例えば、吸入空気量QA及び機関回転速度NEに基づき、予め設定されたマップを参照して燃料噴射弁12に供給する燃料の目標噴射量、点火時期、目標燃圧TPFを設定する。そして、燃圧センサ25によって検出される実際の燃圧PFが目標燃圧TPFとなるように燃料ポンプ14を制御し、当該燃圧で目標噴射量を噴射できるように燃料噴射弁12の開弁時間を制御し、さらに点火時期を制御する(燃料噴射量制御、燃圧制御)。
燃料噴射量については、冷間始動時や加速時等を除く通常運転時には、空燃比センサ28の検出信号に基づいてストイキ空燃比となるようにフィードバック制御を行う(空燃比フィードバック制御)。この空燃比フィードバック制御については、三元触媒17の下流側にも空燃比を検出できるセンサを設け、この下流側の検出値も用いることで、より高精度な制御が可能となる。
また、ECU20は、所定の燃料カット許可条件が成立すると燃料噴射弁12からの燃料噴射を停止させる燃料カットを実行し、その後、所定の燃料カットリカバー条件が成立すると燃料噴射弁12からの燃料噴射を再開させる(燃料カット制御)。
ここで、燃料カット許可条件は、例えば、(a)アクセル操作量APSがゼロであること、及び(b)機関回転速度NEが第1所定回転速度NE1以上であること、を含む。また、前記所定の燃料カットリカバー条件は、例えば、燃料カット中に機関回転速度NEが第2所定回転速度NE2(<NE1)以下となることを含む。
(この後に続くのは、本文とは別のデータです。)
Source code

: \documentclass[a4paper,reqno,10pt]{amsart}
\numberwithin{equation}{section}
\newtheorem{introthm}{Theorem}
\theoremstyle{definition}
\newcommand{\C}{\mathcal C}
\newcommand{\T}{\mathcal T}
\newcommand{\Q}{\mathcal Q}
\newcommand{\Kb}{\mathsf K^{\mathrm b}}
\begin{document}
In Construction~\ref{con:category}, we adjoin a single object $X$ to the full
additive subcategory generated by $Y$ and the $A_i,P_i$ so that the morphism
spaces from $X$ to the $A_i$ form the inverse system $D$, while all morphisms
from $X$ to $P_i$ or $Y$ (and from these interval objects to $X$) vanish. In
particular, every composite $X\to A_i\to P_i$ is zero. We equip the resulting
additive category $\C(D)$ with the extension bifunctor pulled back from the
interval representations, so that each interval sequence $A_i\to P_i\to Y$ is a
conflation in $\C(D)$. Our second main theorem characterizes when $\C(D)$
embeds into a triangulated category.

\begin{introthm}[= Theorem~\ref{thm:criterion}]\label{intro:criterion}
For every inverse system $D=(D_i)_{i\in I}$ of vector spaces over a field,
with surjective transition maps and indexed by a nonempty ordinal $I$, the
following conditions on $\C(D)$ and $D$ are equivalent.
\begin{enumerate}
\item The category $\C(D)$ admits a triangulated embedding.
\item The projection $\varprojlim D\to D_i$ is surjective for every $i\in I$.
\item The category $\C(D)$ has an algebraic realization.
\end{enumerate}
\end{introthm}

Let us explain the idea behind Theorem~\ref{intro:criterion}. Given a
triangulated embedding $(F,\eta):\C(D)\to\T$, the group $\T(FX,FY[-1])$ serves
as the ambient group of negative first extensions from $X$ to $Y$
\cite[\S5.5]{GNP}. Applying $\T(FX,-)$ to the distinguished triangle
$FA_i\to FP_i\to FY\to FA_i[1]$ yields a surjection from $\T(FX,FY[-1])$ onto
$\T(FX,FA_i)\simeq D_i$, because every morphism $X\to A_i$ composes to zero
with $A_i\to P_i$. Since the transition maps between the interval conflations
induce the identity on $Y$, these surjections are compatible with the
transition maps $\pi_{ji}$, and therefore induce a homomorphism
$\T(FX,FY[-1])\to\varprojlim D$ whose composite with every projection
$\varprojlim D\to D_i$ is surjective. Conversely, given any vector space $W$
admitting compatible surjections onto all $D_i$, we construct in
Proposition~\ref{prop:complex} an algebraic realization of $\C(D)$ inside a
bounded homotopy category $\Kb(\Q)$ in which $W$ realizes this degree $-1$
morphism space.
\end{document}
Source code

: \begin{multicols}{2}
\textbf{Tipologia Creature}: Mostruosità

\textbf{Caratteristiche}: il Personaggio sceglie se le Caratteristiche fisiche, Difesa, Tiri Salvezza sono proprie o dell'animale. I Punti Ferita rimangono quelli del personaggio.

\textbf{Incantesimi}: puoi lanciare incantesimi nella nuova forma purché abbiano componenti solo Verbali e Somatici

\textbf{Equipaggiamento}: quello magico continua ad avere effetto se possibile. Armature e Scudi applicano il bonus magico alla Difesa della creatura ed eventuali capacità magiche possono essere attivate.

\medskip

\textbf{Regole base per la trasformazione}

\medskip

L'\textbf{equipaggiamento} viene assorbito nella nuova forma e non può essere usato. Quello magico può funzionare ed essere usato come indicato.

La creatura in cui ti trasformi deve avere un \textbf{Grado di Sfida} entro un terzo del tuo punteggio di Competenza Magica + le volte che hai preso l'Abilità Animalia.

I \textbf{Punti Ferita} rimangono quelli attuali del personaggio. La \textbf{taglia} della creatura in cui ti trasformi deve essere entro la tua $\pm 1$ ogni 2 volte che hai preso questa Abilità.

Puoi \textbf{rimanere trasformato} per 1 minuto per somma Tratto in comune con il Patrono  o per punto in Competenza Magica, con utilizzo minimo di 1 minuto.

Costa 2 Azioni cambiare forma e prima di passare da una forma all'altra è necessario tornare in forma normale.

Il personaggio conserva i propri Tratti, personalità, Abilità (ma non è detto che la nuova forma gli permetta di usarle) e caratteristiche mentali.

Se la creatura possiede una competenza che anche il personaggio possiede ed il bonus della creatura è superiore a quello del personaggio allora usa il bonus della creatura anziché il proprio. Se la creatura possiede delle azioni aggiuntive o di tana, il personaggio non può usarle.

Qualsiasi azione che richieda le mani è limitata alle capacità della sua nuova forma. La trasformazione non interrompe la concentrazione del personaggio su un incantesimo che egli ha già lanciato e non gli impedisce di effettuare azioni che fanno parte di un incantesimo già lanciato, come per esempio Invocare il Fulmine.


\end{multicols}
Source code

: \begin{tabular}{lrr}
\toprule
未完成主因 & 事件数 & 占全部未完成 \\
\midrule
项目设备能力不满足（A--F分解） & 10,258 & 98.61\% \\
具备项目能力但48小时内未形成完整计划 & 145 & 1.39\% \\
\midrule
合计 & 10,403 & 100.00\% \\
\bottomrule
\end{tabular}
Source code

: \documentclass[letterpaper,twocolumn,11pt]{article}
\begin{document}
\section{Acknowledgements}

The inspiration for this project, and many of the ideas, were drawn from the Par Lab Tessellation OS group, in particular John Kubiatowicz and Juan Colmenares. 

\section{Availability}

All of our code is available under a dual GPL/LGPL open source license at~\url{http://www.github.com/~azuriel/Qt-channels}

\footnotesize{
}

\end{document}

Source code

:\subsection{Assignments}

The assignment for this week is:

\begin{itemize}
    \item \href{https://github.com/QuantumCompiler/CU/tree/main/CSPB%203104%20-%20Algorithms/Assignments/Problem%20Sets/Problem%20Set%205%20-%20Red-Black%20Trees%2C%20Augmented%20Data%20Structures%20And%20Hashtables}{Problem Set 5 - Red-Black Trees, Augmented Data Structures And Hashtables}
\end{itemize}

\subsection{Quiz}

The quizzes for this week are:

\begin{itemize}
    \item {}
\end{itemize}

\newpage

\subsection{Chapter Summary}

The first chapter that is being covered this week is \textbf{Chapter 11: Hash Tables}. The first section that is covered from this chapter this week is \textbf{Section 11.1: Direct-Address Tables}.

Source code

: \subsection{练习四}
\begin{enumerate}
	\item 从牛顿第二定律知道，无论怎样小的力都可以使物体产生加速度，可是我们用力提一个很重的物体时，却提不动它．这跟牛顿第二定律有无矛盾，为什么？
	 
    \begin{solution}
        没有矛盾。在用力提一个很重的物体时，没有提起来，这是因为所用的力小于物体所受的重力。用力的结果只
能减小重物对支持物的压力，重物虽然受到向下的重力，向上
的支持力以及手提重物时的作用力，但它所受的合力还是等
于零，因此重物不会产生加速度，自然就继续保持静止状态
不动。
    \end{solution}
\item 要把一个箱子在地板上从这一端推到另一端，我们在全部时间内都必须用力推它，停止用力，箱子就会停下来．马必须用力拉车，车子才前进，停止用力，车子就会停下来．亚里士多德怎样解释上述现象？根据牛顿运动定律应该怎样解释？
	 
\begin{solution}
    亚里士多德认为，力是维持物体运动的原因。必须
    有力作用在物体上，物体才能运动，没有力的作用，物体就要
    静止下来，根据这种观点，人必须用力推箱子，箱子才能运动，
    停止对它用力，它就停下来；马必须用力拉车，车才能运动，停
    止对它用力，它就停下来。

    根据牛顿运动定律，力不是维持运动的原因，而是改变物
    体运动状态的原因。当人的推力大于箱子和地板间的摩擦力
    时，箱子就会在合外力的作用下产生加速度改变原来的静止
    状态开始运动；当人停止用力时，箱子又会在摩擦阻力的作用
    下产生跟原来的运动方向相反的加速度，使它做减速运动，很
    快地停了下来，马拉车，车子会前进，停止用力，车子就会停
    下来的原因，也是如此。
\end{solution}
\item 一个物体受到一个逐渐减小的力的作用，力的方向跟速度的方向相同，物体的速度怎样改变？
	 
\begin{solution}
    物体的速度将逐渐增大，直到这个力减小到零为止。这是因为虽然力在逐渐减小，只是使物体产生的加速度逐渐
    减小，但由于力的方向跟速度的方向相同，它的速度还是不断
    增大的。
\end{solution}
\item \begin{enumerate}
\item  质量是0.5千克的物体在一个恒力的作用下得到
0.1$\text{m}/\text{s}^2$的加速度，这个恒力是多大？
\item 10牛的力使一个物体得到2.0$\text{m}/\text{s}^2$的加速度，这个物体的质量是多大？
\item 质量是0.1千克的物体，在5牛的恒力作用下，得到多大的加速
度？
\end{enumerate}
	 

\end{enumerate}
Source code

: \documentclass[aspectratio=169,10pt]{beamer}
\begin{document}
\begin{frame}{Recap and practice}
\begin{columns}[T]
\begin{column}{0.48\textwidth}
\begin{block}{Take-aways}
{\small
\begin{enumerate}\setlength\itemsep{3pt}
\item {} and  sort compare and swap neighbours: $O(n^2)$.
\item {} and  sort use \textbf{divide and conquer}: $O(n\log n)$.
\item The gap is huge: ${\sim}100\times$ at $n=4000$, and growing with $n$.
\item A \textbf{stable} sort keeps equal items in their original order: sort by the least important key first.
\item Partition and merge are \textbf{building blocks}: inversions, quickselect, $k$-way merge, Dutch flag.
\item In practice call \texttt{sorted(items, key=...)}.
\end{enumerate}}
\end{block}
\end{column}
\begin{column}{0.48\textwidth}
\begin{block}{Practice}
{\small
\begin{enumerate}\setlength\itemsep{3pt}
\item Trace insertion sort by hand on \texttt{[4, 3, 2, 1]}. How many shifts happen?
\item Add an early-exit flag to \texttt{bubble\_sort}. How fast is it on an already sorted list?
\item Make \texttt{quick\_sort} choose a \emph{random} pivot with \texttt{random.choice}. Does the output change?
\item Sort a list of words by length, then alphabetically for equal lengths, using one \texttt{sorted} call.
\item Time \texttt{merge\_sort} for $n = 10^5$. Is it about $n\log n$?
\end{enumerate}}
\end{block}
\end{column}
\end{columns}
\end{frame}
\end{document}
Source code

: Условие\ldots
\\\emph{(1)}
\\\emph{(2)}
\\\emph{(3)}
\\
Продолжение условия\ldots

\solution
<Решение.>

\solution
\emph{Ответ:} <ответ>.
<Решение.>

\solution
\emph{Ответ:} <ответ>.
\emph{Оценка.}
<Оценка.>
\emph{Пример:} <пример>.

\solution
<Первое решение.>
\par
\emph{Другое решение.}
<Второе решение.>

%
そして、燃料カット許可条件が成立してから実際に燃料噴射を停止させるまでの間に、燃料噴射量を徐々に絞るカットインディレイ時間を設ける。これは、内燃機関1の出力トルクの急激な減少によるトルクショックを抑制するためである。
次に、三元触媒17について説明する。
三元触媒17は、白金、ロジウム等を主体とし、これに希土類等の補助触媒を加えたものであって、内燃機関1の排気ガス中のHC、CO、NOxを浄化する機能を有する。HC、COはNOxを還元する還元剤として作用し、NOxはHC、COを酸化する酸化剤として作用することで、排気ガス中のHC、CO、NOxは二酸化炭素、水、窒素となる。これが三元触媒17の排気ガス浄化のメカニズムである。
したがって、三元触媒17が効率的に排気ガスを浄化できるのは、HC、CO、NOxが化学当量となっている場合であり、このためにECU20はストイキ空燃比となるように燃料噴射量をフィードバック制御する。
内燃機関1がストイキ空燃比で運転していれば、運転中は上述したメカニズムによりHC、CO、NOxは同時に浄化されるので、これらの成分が三元触媒17の下流側、つまり車外へ排出されることはない。
なお、三元触媒17は酸素ストレージ機能も有する。このため、フィードバック制御中に空燃比がストイキからリーン側に振れたときには、三元触媒17はNOxの還元により発生した酸素をストレージすることができる。そして、ストイキからリッチ側に振れたときには、三元触媒17はストレージしている酸素によりHC、COを酸化して浄化することができる。
また、燃料カット制御中は、内燃機関1の筒内への燃料噴射が停止されるから、燃料が燃焼することで発生するHC、CO、NOxが排出されることはなく、これらの成分が車外へ排出されることはないはずである。
しかし、本件発明者らの実験によると、ストイキ空燃比で運転している状態から燃料カット制御へ移行すると、燃料カット制御開始後に三元触媒17の下流側で微量のNOxが検出された。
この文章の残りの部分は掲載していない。